§ **Work required**: For every line in the entries that contains "https", show the whole line.

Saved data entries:
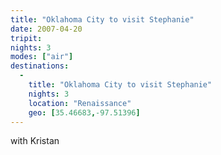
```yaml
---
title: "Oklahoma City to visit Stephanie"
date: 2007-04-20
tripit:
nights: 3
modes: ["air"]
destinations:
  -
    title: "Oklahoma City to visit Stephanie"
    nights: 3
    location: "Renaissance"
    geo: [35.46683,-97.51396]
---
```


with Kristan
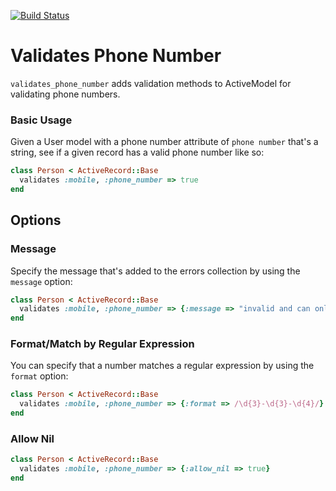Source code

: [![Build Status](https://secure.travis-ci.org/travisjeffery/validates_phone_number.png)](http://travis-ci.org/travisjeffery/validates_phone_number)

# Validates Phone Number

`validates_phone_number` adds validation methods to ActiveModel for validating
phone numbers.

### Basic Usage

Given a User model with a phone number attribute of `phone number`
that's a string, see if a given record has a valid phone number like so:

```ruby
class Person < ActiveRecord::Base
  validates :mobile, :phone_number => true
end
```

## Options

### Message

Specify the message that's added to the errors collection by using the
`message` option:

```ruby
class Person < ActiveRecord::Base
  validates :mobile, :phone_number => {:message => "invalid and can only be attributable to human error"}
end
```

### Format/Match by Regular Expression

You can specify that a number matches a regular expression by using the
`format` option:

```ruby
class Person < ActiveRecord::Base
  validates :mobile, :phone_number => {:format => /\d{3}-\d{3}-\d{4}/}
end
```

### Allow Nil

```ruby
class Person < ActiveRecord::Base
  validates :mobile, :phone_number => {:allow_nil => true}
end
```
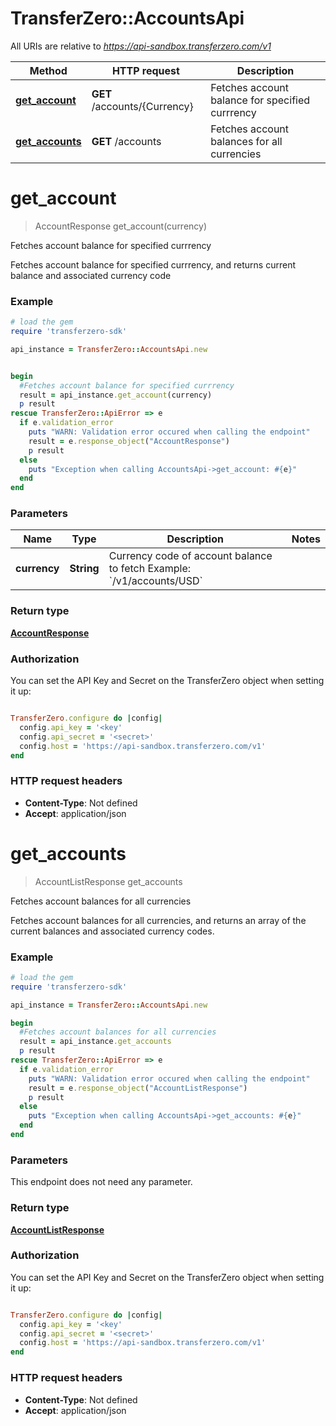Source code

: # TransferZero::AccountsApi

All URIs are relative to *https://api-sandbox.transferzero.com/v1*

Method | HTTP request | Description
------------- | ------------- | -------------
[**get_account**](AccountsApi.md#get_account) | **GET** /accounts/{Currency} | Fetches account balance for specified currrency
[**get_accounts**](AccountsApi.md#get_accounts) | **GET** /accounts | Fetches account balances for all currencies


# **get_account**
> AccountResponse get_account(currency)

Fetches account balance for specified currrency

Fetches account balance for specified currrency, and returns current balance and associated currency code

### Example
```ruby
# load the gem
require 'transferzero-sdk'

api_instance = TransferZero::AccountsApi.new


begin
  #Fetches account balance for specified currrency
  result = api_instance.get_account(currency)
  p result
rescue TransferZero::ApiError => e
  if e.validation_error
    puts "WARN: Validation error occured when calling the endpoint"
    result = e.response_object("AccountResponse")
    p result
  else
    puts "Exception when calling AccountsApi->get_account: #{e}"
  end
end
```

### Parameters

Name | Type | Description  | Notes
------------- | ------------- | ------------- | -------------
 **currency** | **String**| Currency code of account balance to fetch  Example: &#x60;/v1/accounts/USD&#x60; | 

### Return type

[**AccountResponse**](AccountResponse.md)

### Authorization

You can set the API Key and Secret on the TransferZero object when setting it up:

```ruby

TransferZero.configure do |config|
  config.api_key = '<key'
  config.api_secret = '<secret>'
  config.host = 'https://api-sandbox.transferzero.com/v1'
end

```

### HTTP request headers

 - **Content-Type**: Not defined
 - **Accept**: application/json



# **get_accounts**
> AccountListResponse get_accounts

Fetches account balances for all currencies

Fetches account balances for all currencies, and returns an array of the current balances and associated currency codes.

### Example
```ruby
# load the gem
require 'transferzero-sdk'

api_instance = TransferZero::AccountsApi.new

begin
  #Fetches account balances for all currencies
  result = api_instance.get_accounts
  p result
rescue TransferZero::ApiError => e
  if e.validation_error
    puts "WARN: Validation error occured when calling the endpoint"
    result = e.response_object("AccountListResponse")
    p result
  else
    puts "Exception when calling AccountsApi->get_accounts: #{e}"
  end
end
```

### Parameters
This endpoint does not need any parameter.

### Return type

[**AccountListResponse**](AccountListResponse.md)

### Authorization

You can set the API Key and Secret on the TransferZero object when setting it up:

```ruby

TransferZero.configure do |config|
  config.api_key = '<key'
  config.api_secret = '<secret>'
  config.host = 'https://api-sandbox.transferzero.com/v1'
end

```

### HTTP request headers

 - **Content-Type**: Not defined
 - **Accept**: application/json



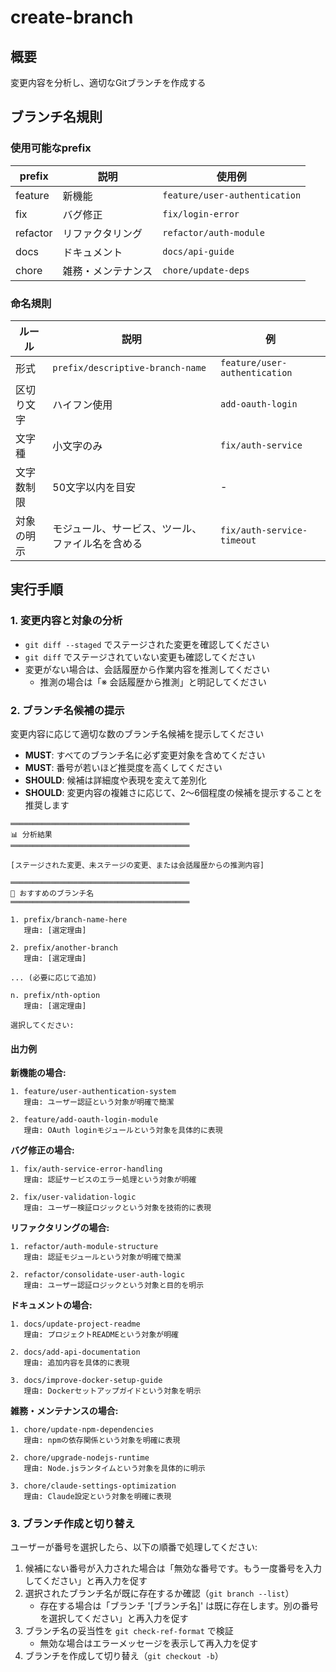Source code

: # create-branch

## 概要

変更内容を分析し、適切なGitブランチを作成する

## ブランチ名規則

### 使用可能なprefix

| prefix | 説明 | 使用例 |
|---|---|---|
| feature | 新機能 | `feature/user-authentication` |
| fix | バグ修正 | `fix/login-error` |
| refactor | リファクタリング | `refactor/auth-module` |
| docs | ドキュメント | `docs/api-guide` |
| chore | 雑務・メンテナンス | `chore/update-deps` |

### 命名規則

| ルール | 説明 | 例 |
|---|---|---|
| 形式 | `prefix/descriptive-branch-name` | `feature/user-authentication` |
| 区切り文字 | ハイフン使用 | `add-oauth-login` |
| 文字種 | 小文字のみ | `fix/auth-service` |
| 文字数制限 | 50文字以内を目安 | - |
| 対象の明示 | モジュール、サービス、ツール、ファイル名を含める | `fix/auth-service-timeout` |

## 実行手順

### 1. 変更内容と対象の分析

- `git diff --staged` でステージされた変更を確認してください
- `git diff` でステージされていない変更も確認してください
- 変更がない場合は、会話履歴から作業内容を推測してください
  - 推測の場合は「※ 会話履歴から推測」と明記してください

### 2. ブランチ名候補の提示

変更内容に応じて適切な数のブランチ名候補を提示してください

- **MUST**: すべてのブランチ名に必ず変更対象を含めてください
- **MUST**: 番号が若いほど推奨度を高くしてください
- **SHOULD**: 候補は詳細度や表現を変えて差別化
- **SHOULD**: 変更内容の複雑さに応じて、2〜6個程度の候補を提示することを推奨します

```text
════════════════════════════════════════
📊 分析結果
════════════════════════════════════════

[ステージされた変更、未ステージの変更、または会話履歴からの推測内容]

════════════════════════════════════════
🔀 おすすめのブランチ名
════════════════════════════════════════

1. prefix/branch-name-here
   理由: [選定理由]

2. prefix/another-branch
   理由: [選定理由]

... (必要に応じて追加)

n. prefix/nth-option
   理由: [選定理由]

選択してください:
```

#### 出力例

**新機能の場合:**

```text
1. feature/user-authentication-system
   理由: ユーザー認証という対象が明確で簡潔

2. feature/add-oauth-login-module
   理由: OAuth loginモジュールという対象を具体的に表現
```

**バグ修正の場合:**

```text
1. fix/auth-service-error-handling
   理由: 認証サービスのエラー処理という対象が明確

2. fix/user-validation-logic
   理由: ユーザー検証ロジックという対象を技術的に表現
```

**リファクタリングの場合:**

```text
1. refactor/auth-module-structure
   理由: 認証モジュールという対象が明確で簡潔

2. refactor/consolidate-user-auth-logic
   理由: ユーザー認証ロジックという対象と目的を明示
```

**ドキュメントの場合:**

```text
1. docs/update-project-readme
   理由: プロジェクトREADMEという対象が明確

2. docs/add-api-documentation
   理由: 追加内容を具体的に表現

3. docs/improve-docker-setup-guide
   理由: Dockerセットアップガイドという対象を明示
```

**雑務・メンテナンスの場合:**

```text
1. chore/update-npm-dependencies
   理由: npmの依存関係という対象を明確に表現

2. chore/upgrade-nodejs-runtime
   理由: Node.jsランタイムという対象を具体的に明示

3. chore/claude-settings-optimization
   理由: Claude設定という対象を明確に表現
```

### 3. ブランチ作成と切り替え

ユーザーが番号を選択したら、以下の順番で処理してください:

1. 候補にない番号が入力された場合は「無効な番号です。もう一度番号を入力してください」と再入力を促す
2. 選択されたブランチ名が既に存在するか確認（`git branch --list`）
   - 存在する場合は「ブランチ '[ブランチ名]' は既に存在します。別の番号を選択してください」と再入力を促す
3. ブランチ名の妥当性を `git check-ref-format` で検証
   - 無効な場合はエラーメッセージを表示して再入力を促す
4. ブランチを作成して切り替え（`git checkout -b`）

§ **Output for this exercise**:
: [![Build Status](https://secure.travis-ci.org/travisjeffery/validates_phone_number.png)](http://travis-ci.org/travisjeffery/validates_phone_number)
All URIs are relative to *https://api-sandbox.transferzero.com/v1*
  config.host = 'https://api-sandbox.transferzero.com/v1'
  config.host = 'https://api-sandbox.transferzero.com/v1'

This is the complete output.